__PROBLEM DESCRIPTION__
Check the records below line by line, and report how many lines include the string "DoxyCompactItemize". No other words are needed.

[MATERIAL FOR THIS TASK]

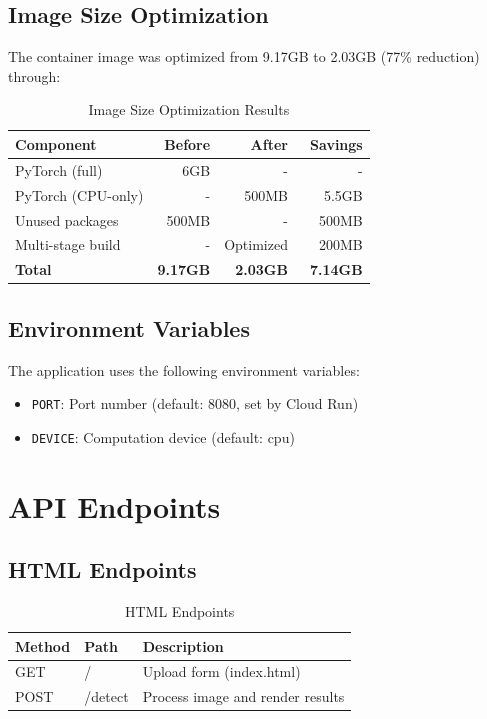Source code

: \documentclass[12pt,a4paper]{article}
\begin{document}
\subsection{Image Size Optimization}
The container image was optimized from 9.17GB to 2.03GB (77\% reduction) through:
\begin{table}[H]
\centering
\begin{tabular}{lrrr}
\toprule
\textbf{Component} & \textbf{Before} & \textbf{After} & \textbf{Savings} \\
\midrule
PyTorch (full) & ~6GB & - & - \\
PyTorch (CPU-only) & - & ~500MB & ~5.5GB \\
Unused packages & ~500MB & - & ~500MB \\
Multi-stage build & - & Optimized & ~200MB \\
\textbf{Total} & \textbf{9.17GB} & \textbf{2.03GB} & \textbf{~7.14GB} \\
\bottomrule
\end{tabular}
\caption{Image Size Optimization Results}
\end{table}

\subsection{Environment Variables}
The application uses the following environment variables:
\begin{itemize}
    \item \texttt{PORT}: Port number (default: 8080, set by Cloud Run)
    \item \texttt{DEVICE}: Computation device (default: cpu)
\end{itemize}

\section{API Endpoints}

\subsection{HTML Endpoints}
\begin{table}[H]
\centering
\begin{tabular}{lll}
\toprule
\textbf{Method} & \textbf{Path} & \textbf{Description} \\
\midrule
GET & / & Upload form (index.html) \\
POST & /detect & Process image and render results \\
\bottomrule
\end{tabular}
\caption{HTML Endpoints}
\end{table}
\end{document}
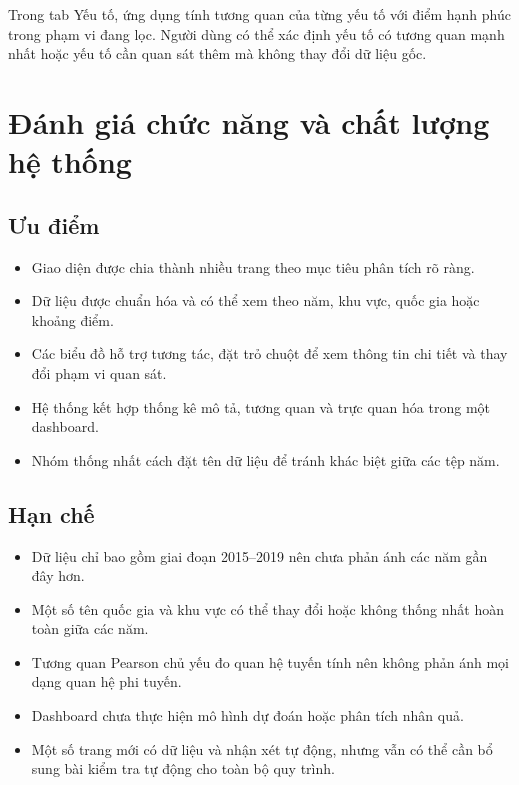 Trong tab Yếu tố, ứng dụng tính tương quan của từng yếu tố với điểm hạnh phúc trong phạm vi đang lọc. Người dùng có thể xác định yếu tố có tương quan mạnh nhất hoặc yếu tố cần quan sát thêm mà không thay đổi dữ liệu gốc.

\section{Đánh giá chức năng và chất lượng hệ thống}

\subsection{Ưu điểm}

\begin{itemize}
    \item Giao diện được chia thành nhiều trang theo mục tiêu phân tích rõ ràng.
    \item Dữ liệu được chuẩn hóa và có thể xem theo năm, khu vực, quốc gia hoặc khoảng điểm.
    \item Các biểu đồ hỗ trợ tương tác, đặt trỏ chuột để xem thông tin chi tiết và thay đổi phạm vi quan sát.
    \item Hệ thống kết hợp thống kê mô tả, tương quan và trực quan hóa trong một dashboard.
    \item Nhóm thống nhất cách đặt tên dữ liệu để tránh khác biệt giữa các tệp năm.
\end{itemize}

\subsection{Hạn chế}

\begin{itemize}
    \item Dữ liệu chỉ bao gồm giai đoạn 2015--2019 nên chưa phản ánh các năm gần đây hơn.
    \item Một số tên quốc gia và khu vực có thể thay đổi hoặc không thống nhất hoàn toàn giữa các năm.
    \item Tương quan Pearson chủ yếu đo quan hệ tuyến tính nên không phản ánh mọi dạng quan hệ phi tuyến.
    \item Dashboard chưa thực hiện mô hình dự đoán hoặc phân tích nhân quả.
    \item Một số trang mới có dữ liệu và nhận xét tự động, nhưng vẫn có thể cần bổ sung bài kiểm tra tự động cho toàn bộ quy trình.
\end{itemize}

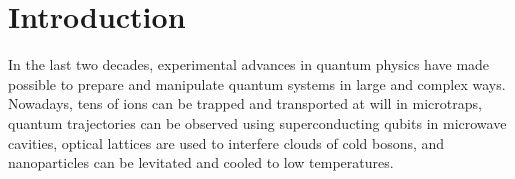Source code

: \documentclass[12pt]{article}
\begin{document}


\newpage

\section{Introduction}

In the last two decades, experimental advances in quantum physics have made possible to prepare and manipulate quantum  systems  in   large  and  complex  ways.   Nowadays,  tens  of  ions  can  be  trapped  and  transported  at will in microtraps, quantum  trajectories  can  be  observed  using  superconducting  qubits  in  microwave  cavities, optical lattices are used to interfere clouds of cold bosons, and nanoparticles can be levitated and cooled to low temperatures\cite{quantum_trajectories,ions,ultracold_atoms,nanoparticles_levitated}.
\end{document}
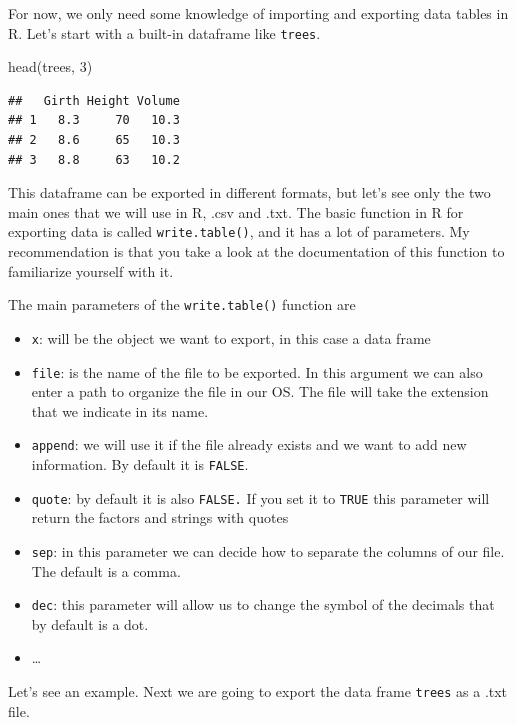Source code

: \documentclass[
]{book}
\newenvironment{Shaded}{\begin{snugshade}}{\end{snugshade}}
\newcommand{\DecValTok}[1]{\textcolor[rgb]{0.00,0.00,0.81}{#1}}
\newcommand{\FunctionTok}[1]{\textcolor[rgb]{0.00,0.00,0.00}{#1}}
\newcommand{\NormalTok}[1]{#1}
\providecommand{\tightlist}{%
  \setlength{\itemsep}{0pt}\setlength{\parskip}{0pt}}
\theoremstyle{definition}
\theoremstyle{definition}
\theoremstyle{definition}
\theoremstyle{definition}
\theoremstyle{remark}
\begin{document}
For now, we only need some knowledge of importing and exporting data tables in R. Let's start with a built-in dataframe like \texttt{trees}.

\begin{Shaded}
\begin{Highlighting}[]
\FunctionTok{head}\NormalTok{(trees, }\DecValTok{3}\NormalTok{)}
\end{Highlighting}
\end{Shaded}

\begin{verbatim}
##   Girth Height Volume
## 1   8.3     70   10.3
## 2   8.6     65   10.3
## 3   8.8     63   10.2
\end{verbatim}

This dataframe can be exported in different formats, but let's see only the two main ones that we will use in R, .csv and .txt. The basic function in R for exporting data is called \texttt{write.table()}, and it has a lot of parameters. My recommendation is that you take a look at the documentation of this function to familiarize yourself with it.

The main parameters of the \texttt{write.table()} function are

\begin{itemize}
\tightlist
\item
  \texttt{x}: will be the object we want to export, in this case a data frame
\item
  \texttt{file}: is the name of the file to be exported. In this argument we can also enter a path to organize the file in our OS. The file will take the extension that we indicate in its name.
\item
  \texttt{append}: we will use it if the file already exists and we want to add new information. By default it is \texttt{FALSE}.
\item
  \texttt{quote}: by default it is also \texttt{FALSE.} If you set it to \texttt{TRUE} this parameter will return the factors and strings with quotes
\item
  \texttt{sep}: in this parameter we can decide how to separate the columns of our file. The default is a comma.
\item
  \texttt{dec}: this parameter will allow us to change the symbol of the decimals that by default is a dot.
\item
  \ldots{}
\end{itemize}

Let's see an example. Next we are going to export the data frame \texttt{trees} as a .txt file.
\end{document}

[/MATERIAL FOR THIS TASK]
[MATERIAL FOR THIS TASK]

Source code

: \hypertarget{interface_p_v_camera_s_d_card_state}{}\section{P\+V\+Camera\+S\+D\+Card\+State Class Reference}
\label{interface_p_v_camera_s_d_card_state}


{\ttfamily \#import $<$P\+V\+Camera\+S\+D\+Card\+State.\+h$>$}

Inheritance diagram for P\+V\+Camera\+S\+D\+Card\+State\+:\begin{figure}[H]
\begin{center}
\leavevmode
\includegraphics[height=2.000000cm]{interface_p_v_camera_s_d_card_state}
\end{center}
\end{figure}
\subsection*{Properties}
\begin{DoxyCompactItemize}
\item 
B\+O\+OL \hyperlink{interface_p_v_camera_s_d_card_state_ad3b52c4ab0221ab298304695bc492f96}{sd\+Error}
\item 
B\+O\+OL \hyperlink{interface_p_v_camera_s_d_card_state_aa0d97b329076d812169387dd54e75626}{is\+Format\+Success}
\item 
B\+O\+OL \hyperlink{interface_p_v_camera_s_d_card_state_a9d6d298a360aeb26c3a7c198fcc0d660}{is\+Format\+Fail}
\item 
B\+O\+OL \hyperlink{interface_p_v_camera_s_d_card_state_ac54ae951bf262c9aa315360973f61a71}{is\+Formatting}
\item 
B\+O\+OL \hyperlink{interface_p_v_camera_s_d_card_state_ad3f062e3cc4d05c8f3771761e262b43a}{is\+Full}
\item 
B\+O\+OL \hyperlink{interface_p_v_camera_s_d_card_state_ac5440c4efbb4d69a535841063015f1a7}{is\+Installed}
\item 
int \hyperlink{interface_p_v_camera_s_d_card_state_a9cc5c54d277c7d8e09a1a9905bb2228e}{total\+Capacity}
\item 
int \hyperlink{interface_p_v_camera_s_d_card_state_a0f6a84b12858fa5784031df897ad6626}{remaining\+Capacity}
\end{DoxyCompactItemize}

[/MATERIAL FOR THIS TASK]

__PROBLEM SOLUTION__
2